A long oil mix is one with a greater ratio of the oil part of the mix. It's mixed that way to be more flexible. If you mix your own, the thirds is a good start. You can use any interior oil base varnish (not polyurethane) as the resin. Or you could use an oil base polyurethane. You can use BLO for the oil part of the mix. You can use mineral spirits (which is better than paint thinner), for the solvent. You can substitute VM&P Naptha for the mineral spirits, and it will dry faster.

If you want more of a durable finish, reduce the oil content . If you reduce the oil content drastically, you wind up with a wiping varnish, which is a very durable film finish, which will dry faster than the mix with the oil in it.

Keep in mind that any oil base varnish, or oil base polyurethane already has their own ratios of oil and solvent.



















.


----------



## SchattenMann (May 25, 2013)

cabinetman said:


> The term "varnish" is just a term. It's usually applied to a coating that gets brushed on or wiped on. It could be any of the film finishes and just referred to as "varnish".
> 
> Most of the labels on danish oil type finishes that use the term "finish", like "Tung Oil Finish", are basically a mix, and could be Tung Oil free, made with Soya Oil, or BLO.
> 
> ...


That was indeed helpful cabinetman, thanks.

I understand that different ratios will produce different results ofc and that there is no perfect "recipe" as each case is different.

But right now what i don't know is if that brand "varnish" is an oil based or not. I'm aware that is an extremely noob question but those that "Acrylic Resin Thermoplastic" means it's an oil based or polyurethane?
I can't find nothing refering to polyurethane base on the brand .pdf so i suppose it's an oil based...better safe than sorry 

Once again, thanks for all the helpfully information provided on this forum...really getting into this "wood craftsmanship"


----------



## cabinetman (Jul 5, 2007)

SchattenMann said:


> That was indeed helpful cabinetman, thanks.
> 
> I understand that different ratios will produce different results ofc and that there is no perfect "recipe" as each case is different.
> 
> ...


Just check the product label for what to use for thinning or clean up. If it's mineral spirits, Naptha, or turpentine...it's an oil base. If it's acetone, or lacquer thinner, it's a lacquer product. If it's water...it's waterbased. The term "varnish" is just a term, but for labels it usually refers to an oil base product.



















.


----------



## SchattenMann (May 25, 2013)

Now i understood! thanks!

It's really easy indeed! 

This one is Soluble in Mineral Turpentine and therefor a oil based product!

Thanks!


----------



## ejp (Feb 25, 2013)

If you really want to learn finishes, get the books below. You will see that lacquer is NOT compatible with any oil based finish. You can, however, over coat shellac with lacquer and put shellac over lacquer (all fully cured 24 hrs or more of course). You can't mix lacquer with BLO or MS or oil based stain. Not oil based anything. It's apples and oranges as others have said. Occasionally, I have been able to spray lacquer over an oil stain that's cured for 3-4 days, but it's generally problematic with the underlying surface wrinkling or crazing or both.

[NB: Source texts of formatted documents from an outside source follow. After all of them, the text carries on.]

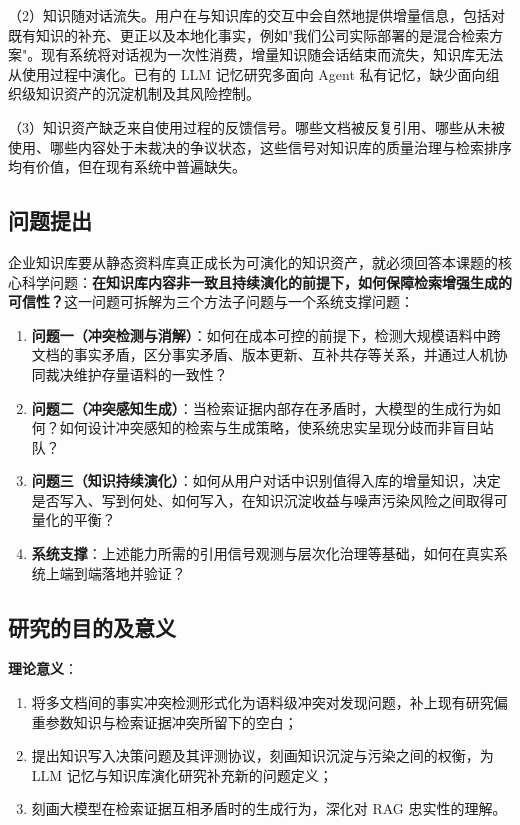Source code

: （2）知识随对话流失。用户在与知识库的交互中会自然地提供增量信息，包括对既有知识的补充、更正以及本地化事实，例如"我们公司实际部署的是混合检索方案"。现有系统将对话视为一次性消费，增量知识随会话结束而流失，知识库无法从使用过程中演化。已有的 LLM 记忆研究多面向 Agent 私有记忆，缺少面向组织级知识资产的沉淀机制及其风险控制。

（3）知识资产缺乏来自使用过程的反馈信号。哪些文档被反复引用、哪些从未被使用、哪些内容处于未裁决的争议状态，这些信号对知识库的质量治理与检索排序均有价值，但在现有系统中普遍缺失。

\subsection{问题提出}

企业知识库要从静态资料库真正成长为可演化的知识资产，就必须回答本课题的核心科学问题：\textbf{在知识库内容非一致且持续演化的前提下，如何保障检索增强生成的可信性？}这一问题可拆解为三个方法子问题与一个系统支撑问题：

\begin{enumerate}
  \item \textbf{问题一（冲突检测与消解）}：如何在成本可控的前提下，检测大规模语料中跨文档的事实矛盾，区分事实矛盾、版本更新、互补共存等关系，并通过人机协同裁决维护存量语料的一致性？
  \item \textbf{问题二（冲突感知生成）}：当检索证据内部存在矛盾时，大模型的生成行为如何？如何设计冲突感知的检索与生成策略，使系统忠实呈现分歧而非盲目站队？
  \item \textbf{问题三（知识持续演化）}：如何从用户对话中识别值得入库的增量知识，决定是否写入、写到何处、如何写入，在知识沉淀收益与噪声污染风险之间取得可量化的平衡？
  \item \textbf{系统支撑}：上述能力所需的引用信号观测与层次化治理等基础，如何在真实系统上端到端落地并验证？
\end{enumerate}

\subsection{研究的目的及意义}

\textbf{理论意义}：
\begin{enumerate}
  \item 将多文档间的事实冲突检测形式化为语料级冲突对发现问题，补上现有研究偏重参数知识与检索证据冲突所留下的空白；
  \item 提出知识写入决策问题及其评测协议，刻画知识沉淀与污染之间的权衡，为 LLM 记忆与知识库演化研究补充新的问题定义；
  \item 刻画大模型在检索证据互相矛盾时的生成行为，深化对 RAG 忠实性的理解。
\end{enumerate}

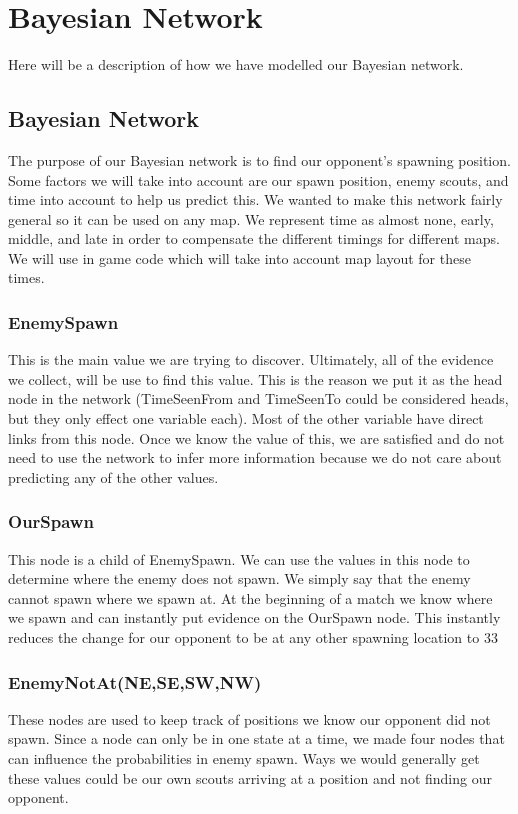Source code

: \section{Bayesian Network}\label{bayesian_network}

Here will be a description of how we have modelled our Bayesian network.

\subsection{Bayesian Network}			 
			
The purpose of our Bayesian network is to find our opponent's spawning position. Some factors we will take into account are our spawn position, enemy scouts, and time into account to help us predict this. We wanted to make this network fairly general so it can be used on any  map. We represent time as almost none, early, middle, and late in order to compensate the different timings for different maps. We will use in game code which will take into account map layout for these times. 

\subsubsection*{EnemySpawn}
This is the main value we are trying to discover. Ultimately, all of the evidence we collect, will be use to find this value. This is the reason we put it as the head node in the network (TimeSeenFrom and TimeSeenTo could be considered heads, but they only effect one variable each). Most of the other variable have direct links from this node. Once we know the value of this, we are satisfied and do not need to use the network to infer more information because we do not care about predicting any of the other values.

\subsubsection*{OurSpawn}
This node is a child of EnemySpawn. We can use the values in this node to determine where the enemy does not spawn. We simply say that the enemy cannot spawn where we spawn at. At the beginning of a match we know where we spawn and can instantly put evidence on the OurSpawn node. This instantly reduces the change for our opponent to be at any other spawning location to 33%

\subsubsection*{EnemyNotAt(NE,SE,SW,NW)}
These nodes are used to keep track of positions we know our opponent did not spawn. Since a node can only be in one state at a time, we made four nodes that can influence the probabilities in enemy spawn. Ways we would generally get these values could be our own scouts arriving at a position and not finding our opponent.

The bible: http://www.amazon.com/Understanding-Wood-Finishing-American-Woodworker/dp/1565235487

For extra credit: http://www.amazon.com/Fine-Woodworking-Finishing-Refinishing-Articles/dp/0918804469

Read these and you will be a wood finishing guru!


----------



## ejp (Feb 25, 2013)

Cabinetman nailed it, but just to clarify, "polyurethane" is just one of several resins used in oil based varnish. It's relatively new in the past 50 yrs maybe and is considered by some to be a "plastic" finish. It imparts a plastic like look, but will buff up nicely for a warm/worn look. Traditional Alkyd or Soya resins go back 100 yrs or maybe 150 and are used in a traditional "old school" varnish. You can still get this at ACE, HD or Lowes. A poly varnish while tough as nails will not adhere to itself once cured more than 8 hrs or so and nothing will stick to it because it's so hard. You can rough it up some with fine sandpaper, but the results will be less than optimum. Use if for a utilitarian project that will take some abuse but not on a fine piece of furniture or a restoration of a family heirloom. Poly will also not take sun, even exterior grade "spar" poly. I did an oak park bench and it lasted a year then all flaked off. This is in Sac CA with hot 100 deg summers. I'm still pondering my next move as I don't think an marine grade alkyd spar will work either in full sun.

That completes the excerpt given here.